RIYADH: Customs officials in Saudi Arabia say they’ve cracked a case of smugglers trying to bring illicit cans of beer through the kingdom by disguising them as Pepsi.
Customs officials say they intercepted 48,000 cans of beer moving through the al-Batha border crossing with the United Arab Emirates.
In video posted Wednesday on Twitter, the customs officials show an officer using a box cutter to open a wrapped 24-pack of the fake Pepsi only to find the green-and-white Heineken cans beneath it.
“A truck carrying what first seemed to be normal cans of the soft drink Pepsi was stopped and after the standard process of searching the products, it became clear that the alcoholic beers were covered with Pepsi’s sticker logos,” Al Batha border General Manager Abdulrahman al-Mahna was quoted as saying, according to Al Arabiya News.
This isn’t the first time smugglers have gone to inventive measures to get alcohol into Saudi Arabia.
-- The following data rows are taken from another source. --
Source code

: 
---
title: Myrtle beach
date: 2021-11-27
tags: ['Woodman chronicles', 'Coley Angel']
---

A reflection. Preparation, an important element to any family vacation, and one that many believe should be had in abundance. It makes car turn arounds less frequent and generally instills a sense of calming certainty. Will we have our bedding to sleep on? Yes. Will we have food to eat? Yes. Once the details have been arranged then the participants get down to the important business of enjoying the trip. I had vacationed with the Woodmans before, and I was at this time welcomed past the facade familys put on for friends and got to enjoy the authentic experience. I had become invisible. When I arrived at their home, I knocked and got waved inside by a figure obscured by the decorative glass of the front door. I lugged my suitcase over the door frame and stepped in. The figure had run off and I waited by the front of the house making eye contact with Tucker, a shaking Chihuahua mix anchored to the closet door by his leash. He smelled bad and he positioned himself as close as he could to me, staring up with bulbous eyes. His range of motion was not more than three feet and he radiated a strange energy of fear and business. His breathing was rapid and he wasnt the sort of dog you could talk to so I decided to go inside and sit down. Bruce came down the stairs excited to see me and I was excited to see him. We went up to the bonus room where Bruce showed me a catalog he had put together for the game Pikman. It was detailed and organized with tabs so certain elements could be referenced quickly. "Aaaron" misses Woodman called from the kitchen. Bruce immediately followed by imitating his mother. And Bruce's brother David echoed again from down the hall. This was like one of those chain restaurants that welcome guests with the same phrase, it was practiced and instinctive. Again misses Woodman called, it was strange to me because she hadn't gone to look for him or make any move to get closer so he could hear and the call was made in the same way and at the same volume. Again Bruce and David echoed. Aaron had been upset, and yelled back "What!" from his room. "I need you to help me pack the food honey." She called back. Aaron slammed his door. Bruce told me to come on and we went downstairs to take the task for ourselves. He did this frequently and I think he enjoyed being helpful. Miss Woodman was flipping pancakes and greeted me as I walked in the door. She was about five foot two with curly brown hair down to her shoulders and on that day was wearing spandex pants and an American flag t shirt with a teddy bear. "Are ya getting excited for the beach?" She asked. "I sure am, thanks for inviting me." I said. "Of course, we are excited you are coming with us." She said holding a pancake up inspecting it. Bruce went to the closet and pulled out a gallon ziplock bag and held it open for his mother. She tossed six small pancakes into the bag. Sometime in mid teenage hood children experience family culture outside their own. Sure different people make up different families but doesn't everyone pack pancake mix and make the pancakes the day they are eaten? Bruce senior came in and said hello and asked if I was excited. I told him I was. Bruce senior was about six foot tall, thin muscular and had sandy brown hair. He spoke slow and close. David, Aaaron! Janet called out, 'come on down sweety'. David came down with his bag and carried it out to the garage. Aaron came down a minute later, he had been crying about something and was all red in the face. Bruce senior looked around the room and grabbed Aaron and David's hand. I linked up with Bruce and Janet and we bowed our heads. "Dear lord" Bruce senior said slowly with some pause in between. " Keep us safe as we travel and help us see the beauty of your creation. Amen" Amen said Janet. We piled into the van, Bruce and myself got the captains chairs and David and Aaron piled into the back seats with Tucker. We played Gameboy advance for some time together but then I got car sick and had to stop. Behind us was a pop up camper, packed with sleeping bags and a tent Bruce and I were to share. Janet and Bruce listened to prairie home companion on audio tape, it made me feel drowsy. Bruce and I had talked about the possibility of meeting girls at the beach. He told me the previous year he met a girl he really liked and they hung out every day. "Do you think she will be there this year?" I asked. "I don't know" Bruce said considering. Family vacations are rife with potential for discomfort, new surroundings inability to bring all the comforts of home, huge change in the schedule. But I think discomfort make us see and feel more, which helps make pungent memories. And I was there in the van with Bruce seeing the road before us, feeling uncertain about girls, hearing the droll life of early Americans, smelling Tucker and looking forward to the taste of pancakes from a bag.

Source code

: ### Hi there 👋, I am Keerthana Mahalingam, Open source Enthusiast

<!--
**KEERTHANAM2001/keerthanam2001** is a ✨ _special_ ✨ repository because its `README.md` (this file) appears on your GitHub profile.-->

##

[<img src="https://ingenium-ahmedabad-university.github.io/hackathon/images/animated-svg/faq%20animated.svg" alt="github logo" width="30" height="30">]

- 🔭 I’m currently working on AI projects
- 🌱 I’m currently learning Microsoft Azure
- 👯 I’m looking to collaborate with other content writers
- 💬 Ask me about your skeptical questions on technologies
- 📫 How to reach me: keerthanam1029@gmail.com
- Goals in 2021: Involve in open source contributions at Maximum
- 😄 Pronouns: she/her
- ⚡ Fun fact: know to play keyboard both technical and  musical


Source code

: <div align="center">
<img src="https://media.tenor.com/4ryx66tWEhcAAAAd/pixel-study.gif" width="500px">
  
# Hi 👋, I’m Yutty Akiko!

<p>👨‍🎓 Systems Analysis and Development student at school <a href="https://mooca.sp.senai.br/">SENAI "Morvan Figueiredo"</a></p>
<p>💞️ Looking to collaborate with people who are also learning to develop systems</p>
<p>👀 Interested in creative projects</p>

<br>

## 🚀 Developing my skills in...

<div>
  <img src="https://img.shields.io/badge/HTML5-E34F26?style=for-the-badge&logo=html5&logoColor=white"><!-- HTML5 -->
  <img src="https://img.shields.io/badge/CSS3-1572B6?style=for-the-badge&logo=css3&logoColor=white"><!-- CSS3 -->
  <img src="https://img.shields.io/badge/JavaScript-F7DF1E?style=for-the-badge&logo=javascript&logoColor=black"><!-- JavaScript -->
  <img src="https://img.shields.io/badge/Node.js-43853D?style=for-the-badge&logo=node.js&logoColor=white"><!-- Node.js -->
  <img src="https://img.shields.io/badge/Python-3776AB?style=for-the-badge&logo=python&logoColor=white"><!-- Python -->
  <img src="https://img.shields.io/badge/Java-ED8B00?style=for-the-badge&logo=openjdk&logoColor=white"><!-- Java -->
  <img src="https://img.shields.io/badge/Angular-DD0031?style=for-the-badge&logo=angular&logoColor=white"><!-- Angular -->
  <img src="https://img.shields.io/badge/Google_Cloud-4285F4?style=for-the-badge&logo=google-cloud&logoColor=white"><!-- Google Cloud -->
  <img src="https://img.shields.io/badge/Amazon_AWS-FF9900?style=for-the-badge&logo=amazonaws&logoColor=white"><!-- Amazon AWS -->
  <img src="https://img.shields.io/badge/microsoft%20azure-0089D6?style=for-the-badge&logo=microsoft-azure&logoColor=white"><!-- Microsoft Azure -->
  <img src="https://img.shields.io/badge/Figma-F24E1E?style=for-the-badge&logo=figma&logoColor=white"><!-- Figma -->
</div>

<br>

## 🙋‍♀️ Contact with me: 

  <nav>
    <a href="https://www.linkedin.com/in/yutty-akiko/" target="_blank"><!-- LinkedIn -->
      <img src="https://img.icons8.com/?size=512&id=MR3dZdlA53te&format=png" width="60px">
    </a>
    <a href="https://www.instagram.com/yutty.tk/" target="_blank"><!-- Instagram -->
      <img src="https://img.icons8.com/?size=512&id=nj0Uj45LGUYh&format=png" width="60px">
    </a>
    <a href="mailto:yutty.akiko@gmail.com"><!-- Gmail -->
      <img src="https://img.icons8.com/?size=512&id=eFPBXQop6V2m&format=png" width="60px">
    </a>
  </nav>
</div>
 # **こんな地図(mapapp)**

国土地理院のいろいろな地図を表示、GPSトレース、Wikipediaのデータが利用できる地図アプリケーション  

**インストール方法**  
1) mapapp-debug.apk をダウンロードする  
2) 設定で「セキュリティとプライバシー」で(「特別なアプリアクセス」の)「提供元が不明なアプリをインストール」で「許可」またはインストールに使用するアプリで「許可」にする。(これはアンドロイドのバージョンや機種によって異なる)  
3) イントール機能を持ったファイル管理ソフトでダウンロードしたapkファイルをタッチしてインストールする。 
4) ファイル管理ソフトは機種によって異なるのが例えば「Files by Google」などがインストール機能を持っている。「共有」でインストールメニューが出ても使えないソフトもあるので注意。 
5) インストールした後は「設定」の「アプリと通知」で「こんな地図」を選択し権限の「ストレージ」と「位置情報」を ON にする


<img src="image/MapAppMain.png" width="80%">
Just a couple of months ago, a Saudi man was caught on the border with Bahrain with 12 bottles of liquor sewed into his trousers, and Saudi authorities recently said they found more than 19,000 bottles of alcoholic drinks hidden in a shipment of rice and tomato paste.
The punishment for smuggling alcohol can be severe. Saudi citizens — and sometimes foreigners, too — can be sentenced to prison and floggings if they are caught.
The World Health Organization estimates that the rate of alcohol consumption per capita in Saudi Arabia is 0.2 litres per adult, one of the lowest in the world. However, given that almost all of this drinking happens illicitly, this estimate may be inaccurate.